The demands in the subpoenas are sweeping, almost to the point of paranoia.
The requests include communications with the Manhattan District Attorney—who is reportedly preparing to indict Trump in a separate matter—along with “any other federal or state law enforcement agency concerning not just this case but any law enforcement investigation of Donald J. Trump and The Trump Organization,” the letter said.
That scope is so broad and invasive, the New York AG argued, that it shows the Trumps are “simply fishing for information” in an apparent attempt to “investigate investigations” or “even uncover investigations they may not be aware of.”
In addition to Deutsche Bank and Mazars, the letter said, the subpoenas targeted Zurich American Insurance, Ladder Capital, and Cushman & Wakefield. Those firms would be critical to any attempt to unravel the financial dealings of the Trump Organization and its officers.
According to the letter, Trump’s counsel also served “at least nine subpoenas” to law firms representing those companies. But that effort, the letter points out, would likely be both duplicative and moot, as it would violate attorney-client privilege.
Trump’s move, the OAG argued, would also appear to reflect a “witch hunt” defense.

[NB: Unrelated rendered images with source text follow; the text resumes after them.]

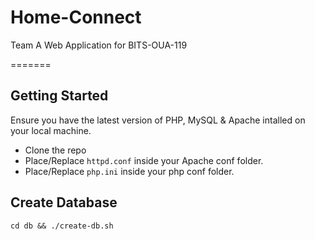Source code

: # Home-Connect
Team A Web Application for BITS-OUA-119



=======
## Getting Started
Ensure you have the latest version of PHP, MySQL & Apache intalled on your local machine.
* Clone the repo
* Place/Replace `httpd.conf` inside your Apache conf folder.
* Place/Replace `php.ini` inside your php conf folder.

## Create Database 

```
cd db && ./create-db.sh
```
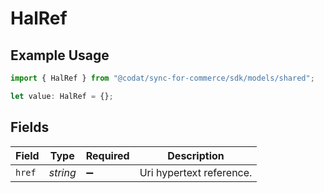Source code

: # HalRef

## Example Usage

```typescript
import { HalRef } from "@codat/sync-for-commerce/sdk/models/shared";

let value: HalRef = {};
```

## Fields

| Field                    | Type                     | Required                 | Description              |
| ------------------------ | ------------------------ | ------------------------ | ------------------------ |
| `href`                   | *string*                 | :heavy_minus_sign:       | Uri hypertext reference. |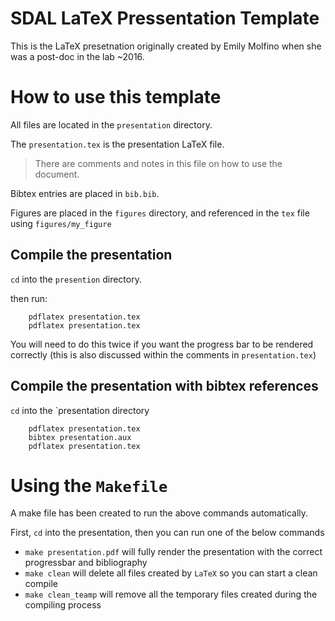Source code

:# SDAL LaTeX Pressentation Template

This is the LaTeX presetnation originally created by Emily Molfino when she was a 
post-doc in the lab ~2016.

# How to use this template

All files are located in the `presentation` directory.

The `presentation.tex` is the presentation LaTeX file.

> There are comments and notes in this file on how to use the document.

Bibtex entries are placed in `bib.bib`.

Figures are placed in the `figures` directory,
and referenced in the `tex` file using `figures/my_figure`

## Compile the presentation

`cd` into the `presention` directory.

then run:
```
	pdflatex presentation.tex
	pdflatex presentation.tex
```
You will need to do this twice if you want the progress bar to be rendered correctly
(this is also discussed within the comments in `presentation.tex`)

## Compile the presentation with bibtex references

`cd` into the `presentation directory

```
	pdflatex presentation.tex
	bibtex presentation.aux
	pdflatex presentation.tex
```

# Using the `Makefile`

A make file has been created to run the above commands automatically.

First, `cd` into the presentation, then you can run one of the below commands

- `make presentation.pdf` will fully render the presentation with the correct progressbar and bibliography
- `make clean` will delete all files created by `LaTeX` so you can start a clean compile
- `make clean_teamp` will remove all the temporary files created during the compiling process
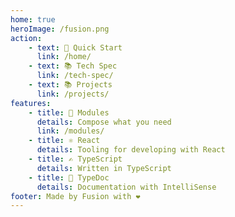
 ```yaml
---
home: true
heroImage: /fusion.png
action:
    - text: 🚀 Quick Start
      link: /home/
    - text: 📚 Tech Spec
      link: /tech-spec/
    - text: 📚 Projects
      link: /projects/
features:
    - title: 🧬 Modules
      details: Compose what you need
      link: /modules/
    - title: ⚛️ React
      details: Tooling for developing with React
    - title: ✍️ TypeScript
      details: Written in TypeScript
    - title: 📄 TypeDoc
      details: Documentation with IntelliSense
footer: Made by Fusion with ❤️
---
```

As the letter notes, Engoron had warned against that tactic in an earlier hearing, saying “hopefully there will be discovery of not whether this is a witch hunt, because we have already gone through all of this, and it’s on the record there shouldn’t be discovery about these things.”
It wouldn’t be the first time Trump has engaged in a “witch hunt”—a term he enjoys applying to any inquiry into his own actions.
Trump has long deployed that line of attack against James. Her investigation—involving whether the former president, his company, and three of his adult children habitually submitted fraudulent financial statements in order to obtain favorable loans and insurance terms—has dragged on for years, largely thanks to Trump’s efforts to delay and impede the probe.
As that lawsuit moves forward, Trump and his family find themselves at the center of a legal blizzard.
Local prosecutors in Atlanta, Washington, D.C., and Manhattan are all investigating him, for matters ranging from abuse of executive power to shady business deals. While the Manhattan case is rumored to produce charges any day now, the Georgia investigation is said to be not far behind. And the Justice Department continues to advance its twin probes into the Jan. 6 insurrection and Trump’s efforts to hoard government documents at his Mar-a-Lago resort.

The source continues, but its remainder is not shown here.